Di Stadion Kanjuruhan, Jumat (15/4/2011) sore WIB, Noh Alam Shah tampil sebagai bintang tuan rumah berkat empat gol yang dicetaknya. Sementara gol PSPS diciptakan oleh M. Isnaini dan Leonard Tupamahu.
Gol Alam Shah pada menit ke-20 sempat mendapatkan protes dari para pemain PSPS yang menilai penyerang asal Singapura itu sudah terperangkap offside. Karena protes tak digubris oleh wasit, mereka pun sempat mogok bermain.
Beberapa menit sebelumnya, para pemain PSPS juga protes saat wasit tak memberi hadiah penalti setelah Juan Revi melanggar Dedy Gusmawan di area terlarang. Keputusan-keputusan seperti inilah yang membuat Abdul R Gurning mengeluarkan komentar kontroversial.
"Ini kemenangan wasit, bukan Arema," kata Abdul usai pertandingan. "Lihat saja, banyak kerugian ditujukan kepada kami," lanjutnya lagi.
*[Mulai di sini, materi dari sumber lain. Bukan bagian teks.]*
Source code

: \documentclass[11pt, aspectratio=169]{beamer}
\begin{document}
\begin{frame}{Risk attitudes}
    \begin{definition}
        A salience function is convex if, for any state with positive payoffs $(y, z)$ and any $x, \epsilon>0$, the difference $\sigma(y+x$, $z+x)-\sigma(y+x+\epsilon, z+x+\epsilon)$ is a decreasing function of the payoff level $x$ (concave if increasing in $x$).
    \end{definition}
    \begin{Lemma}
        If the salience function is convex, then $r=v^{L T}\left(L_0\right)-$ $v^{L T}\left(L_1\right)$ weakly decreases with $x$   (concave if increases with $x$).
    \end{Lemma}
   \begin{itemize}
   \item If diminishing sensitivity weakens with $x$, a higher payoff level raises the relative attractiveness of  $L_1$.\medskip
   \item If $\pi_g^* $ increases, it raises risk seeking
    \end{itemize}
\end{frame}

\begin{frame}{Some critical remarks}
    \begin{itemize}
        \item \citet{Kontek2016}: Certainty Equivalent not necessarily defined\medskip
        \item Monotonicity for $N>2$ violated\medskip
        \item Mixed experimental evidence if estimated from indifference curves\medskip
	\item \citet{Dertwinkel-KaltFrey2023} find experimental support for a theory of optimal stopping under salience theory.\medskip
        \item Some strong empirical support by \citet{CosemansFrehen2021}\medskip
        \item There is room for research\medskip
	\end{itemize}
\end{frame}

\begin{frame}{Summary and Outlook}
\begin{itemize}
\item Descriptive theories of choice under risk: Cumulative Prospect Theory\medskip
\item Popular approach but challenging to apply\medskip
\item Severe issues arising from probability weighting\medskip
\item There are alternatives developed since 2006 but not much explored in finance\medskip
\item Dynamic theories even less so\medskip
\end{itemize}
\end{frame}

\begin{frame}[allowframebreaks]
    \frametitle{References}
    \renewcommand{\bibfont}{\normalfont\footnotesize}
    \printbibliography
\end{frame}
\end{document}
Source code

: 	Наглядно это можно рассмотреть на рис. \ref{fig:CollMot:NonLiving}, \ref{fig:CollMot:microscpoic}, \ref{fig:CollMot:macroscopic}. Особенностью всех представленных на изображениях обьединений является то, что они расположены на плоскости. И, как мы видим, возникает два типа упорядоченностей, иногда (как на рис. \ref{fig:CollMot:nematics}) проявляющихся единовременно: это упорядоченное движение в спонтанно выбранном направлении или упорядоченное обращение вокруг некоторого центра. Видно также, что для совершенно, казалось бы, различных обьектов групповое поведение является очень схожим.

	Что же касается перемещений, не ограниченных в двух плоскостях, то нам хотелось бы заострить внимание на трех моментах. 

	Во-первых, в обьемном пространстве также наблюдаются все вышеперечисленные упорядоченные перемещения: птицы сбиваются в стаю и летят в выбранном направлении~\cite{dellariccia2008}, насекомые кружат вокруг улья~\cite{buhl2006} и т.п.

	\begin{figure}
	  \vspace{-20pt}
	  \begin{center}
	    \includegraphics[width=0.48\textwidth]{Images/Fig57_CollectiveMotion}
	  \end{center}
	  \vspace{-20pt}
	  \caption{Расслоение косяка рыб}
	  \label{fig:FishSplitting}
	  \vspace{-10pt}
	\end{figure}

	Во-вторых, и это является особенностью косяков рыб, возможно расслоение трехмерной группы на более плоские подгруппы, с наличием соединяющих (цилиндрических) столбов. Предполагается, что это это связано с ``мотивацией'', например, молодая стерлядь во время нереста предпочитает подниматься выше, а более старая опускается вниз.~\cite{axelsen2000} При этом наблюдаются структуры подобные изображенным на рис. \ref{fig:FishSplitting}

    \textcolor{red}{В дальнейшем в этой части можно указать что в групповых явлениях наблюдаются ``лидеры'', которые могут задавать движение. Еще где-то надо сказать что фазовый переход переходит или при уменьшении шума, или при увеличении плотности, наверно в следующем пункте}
Gurning juga mengeluhkan gol Patrice Nzekou yang dianulir pada menit ke-84. Ia menilai, posisi Nzekou bersih, tidak berada dalam posisi offside. "Kalau nggak percaya, lihat rekaman di televisi," sergahnya.
Pelatih Arema, Miroslav Janu, menanggapi komentar-komentar itu dengan dingin. Menurutnya, PSPS seharusnya bisa melihat kekalahan tersebut dengan objektif.
"Harusnya objektif. Jangan selalu wasit, jadi tudingan," ucap Janu.